(Task description):
Work through the records that follow and return each line containing the word "team".

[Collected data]
=== Begin Enclosure ===

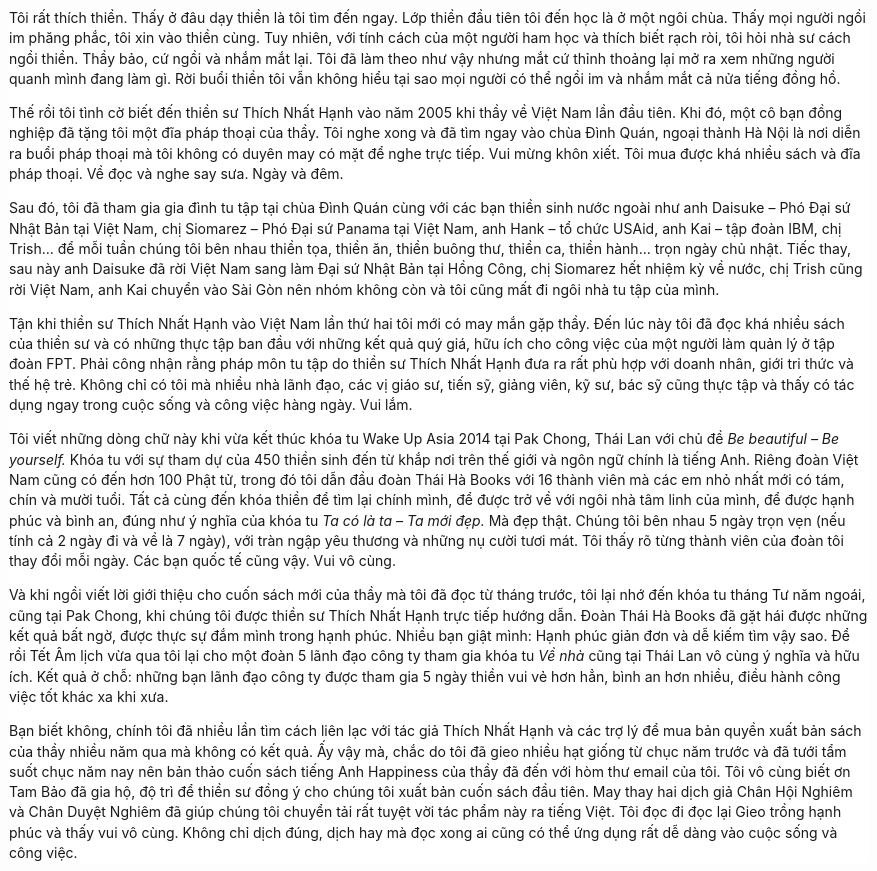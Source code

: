 Tôi rất thích thiền. Thấy ở đâu dạy thiền là tôi tìm đến ngay. Lớp thiền đầu tiên tôi đến học là ở một ngôi chùa. Thấy mọi người ngồi im phăng phắc, tôi xin vào thiền cùng. Tuy nhiên, với tính cách của một người ham học và thích biết rạch ròi, tôi hỏi nhà sư cách ngồi thiền. Thầy bảo, cứ ngồi và nhắm mắt lại. Tôi đã làm theo như vậy nhưng mắt cứ thỉnh thoảng lại mở ra xem những người quanh mình đang làm gì. Rời buổi thiền tôi vẫn không hiểu tại sao mọi người có thể ngồi im và nhắm mắt cả nửa tiếng đồng hồ.

Thế rồi tôi tình cờ biết đến thiền sư Thích Nhất Hạnh vào năm 2005 khi thầy về Việt Nam lần đầu tiên. Khi đó, một cô bạn đồng nghiệp đã tặng tôi một đĩa pháp thoại của thầy. Tôi nghe xong và đã tìm ngay vào chùa Đình Quán, ngoại thành Hà Nội là nơi diễn ra buổi pháp thoại mà tôi không có duyên may có mặt để nghe trực tiếp. Vui mừng khôn xiết. Tôi mua được khá nhiều sách và đĩa pháp thoại. Về đọc và nghe say sưa. Ngày và đêm.

Sau đó, tôi đã tham gia gia đình tu tập tại chùa Đình Quán cùng với các bạn thiền sinh nước ngoài như anh Daisuke – Phó Đại sứ Nhật Bản tại Việt Nam, chị Siomarez – Phó Đại sứ Panama tại Việt Nam, anh Hank – tổ chức USAid, anh Kai – tập đoàn IBM, chị Trish… để mỗi tuần chúng tôi bên nhau thiền tọa, thiền ăn, thiền buông thư, thiền ca, thiền hành… trọn ngày chủ nhật. Tiếc thay, sau này anh Daisuke đã rời Việt Nam sang làm Đại sứ Nhật Bản tại Hồng Công, chị Siomarez hết nhiệm kỳ về nước, chị Trish cũng rời Việt Nam, anh Kai chuyển vào Sài Gòn nên nhóm không còn và tôi cũng mất đi ngôi nhà tu tập của mình.

Tận khi thiền sư Thích Nhất Hạnh vào Việt Nam lần thứ hai tôi mới có may mắn gặp thầy. Đến lúc này tôi đã đọc khá nhiều sách của thiền sư và có những thực tập ban đầu với những kết quả quý giá, hữu ích cho công việc của một người làm quản lý ở tập đoàn FPT. Phải công nhận rằng pháp môn tu tập do thiền sư Thích Nhất Hạnh đưa ra rất phù hợp với doanh nhân, giới tri thức và thế hệ trẻ. Không chỉ có tôi mà nhiều nhà lãnh đạo, các vị giáo sư, tiến sỹ, giảng viên, kỹ sư, bác sỹ cũng thực tập và thấy có tác dụng ngay trong cuộc sống và công việc hàng ngày. Vui lắm.

Tôi viết những dòng chữ này khi vừa kết thúc khóa tu Wake Up Asia 2014 tại Pak Chong, Thái Lan với chủ đề _Be beautiful – Be yourself._ Khóa tu với sự tham dự của 450 thiền sinh đến từ khắp nơi trên thế giới và ngôn ngữ chính là tiếng Anh. Riêng đoàn Việt Nam cũng có đến hơn 100 Phật tử, trong đó tôi dẫn đầu đoàn Thái Hà Books với 16 thành viên mà các em nhỏ nhất mới có tám, chín và mười tuổi. Tất cả cùng đến khóa thiền để tìm lại chính mình, để được trở về với ngôi nhà tâm linh của mình, để được hạnh phúc và bình an, đúng như ý nghĩa của khóa tu _Ta có là ta – Ta mới đẹp._ Mà đẹp thật. Chúng tôi bên nhau 5 ngày trọn vẹn (nếu tính cả 2 ngày đi và về là 7 ngày), với tràn ngập yêu thương và những nụ cười tươi mát. Tôi thấy rõ từng thành viên của đoàn tôi thay đổi mỗi ngày. Các bạn quốc tế cũng vậy. Vui vô cùng.

Và khi ngồi viết lời giới thiệu cho cuốn sách mới của thầy mà tôi đã đọc từ tháng trước, tôi lại nhớ đến khóa tu tháng Tư năm ngoái, cũng tại Pak Chong, khi chúng tôi được thiền sư Thích Nhất Hạnh trực tiếp hướng dẫn. Đoàn Thái Hà Books đã gặt hái được những kết quả bất ngờ, được thực sự đắm mình trong hạnh phúc. Nhiều bạn giật mình: Hạnh phúc giản đơn và dễ kiếm tìm vậy sao. Để rồi Tết Âm lịch vừa qua tôi lại cho một đoàn 5 lãnh đạo công ty tham gia khóa tu _Về nhà_ cũng tại Thái Lan vô cùng ý nghĩa và hữu ích. Kết quả ở chỗ: những bạn lãnh đạo công ty được tham gia 5 ngày thiền vui vẻ hơn hẳn, bình an hơn nhiều, điều hành công việc tốt khác xa khi xưa.

Bạn biết không, chính tôi đã nhiều lần tìm cách liên lạc với tác giả Thích Nhất Hạnh và các trợ lý để mua bản quyền xuất bản sách của thầy nhiều năm qua mà không có kết quả. Ấy vậy mà, chắc do tôi đã gieo nhiều hạt giống từ chục năm trước và đã tưới tẩm suốt chục năm nay nên bản thảo cuốn sách tiếng Anh Happiness của thầy đã đến với hòm thư email của tôi. Tôi vô cùng biết ơn Tam Bảo đã gia hộ, độ trì để thiền sư đồng ý cho chúng tôi xuất bản cuốn sách đầu tiên. May thay hai dịch giả Chân Hội Nghiêm và Chân Duyệt Nghiêm đã giúp chúng tôi chuyển tải rất tuyệt vời tác phẩm này ra tiếng Việt. Tôi đọc đi đọc lại Gieo trồng hạnh phúc và thấy vui vô cùng. Không chỉ dịch đúng, dịch hay mà đọc xong ai cũng có thể ứng dụng rất dễ dàng vào cuộc sống và công việc.
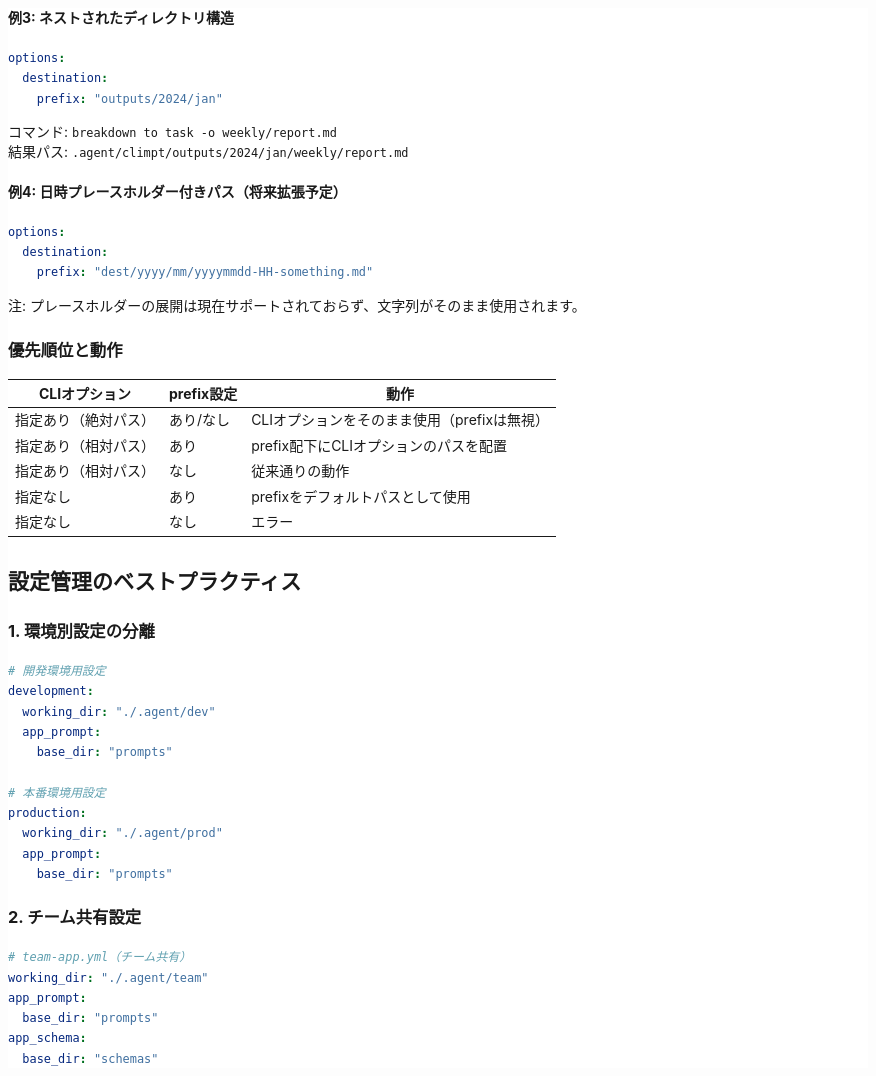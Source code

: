 #### 例3: ネストされたディレクトリ構造
```yaml
options:
  destination:
    prefix: "outputs/2024/jan"
```
コマンド: `breakdown to task -o weekly/report.md`  
結果パス: `.agent/climpt/outputs/2024/jan/weekly/report.md`

#### 例4: 日時プレースホルダー付きパス（将来拡張予定）
```yaml
options:
  destination:
    prefix: "dest/yyyy/mm/yyyymmdd-HH-something.md"
```
注: プレースホルダーの展開は現在サポートされておらず、文字列がそのまま使用されます。

### 優先順位と動作

| CLIオプション | prefix設定 | 動作 |
|--------------|-----------|------|
| 指定あり（絶対パス） | あり/なし | CLIオプションをそのまま使用（prefixは無視） |
| 指定あり（相対パス） | あり | prefix配下にCLIオプションのパスを配置 |
| 指定あり（相対パス） | なし | 従来通りの動作 |
| 指定なし | あり | prefixをデフォルトパスとして使用 |
| 指定なし | なし | エラー |

## 設定管理のベストプラクティス

### 1. 環境別設定の分離

```yaml
# 開発環境用設定
development:
  working_dir: "./.agent/dev"
  app_prompt:
    base_dir: "prompts"

# 本番環境用設定
production:
  working_dir: "./.agent/prod"
  app_prompt:
    base_dir: "prompts"
```

### 2. チーム共有設定

```yaml
# team-app.yml（チーム共有）
working_dir: "./.agent/team"
app_prompt:
  base_dir: "prompts"
app_schema:
  base_dir: "schemas"
```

=== End Enclosure ===

(Output for this task):
# team-app.yml（チーム共有）
working_dir: "./.agent/team"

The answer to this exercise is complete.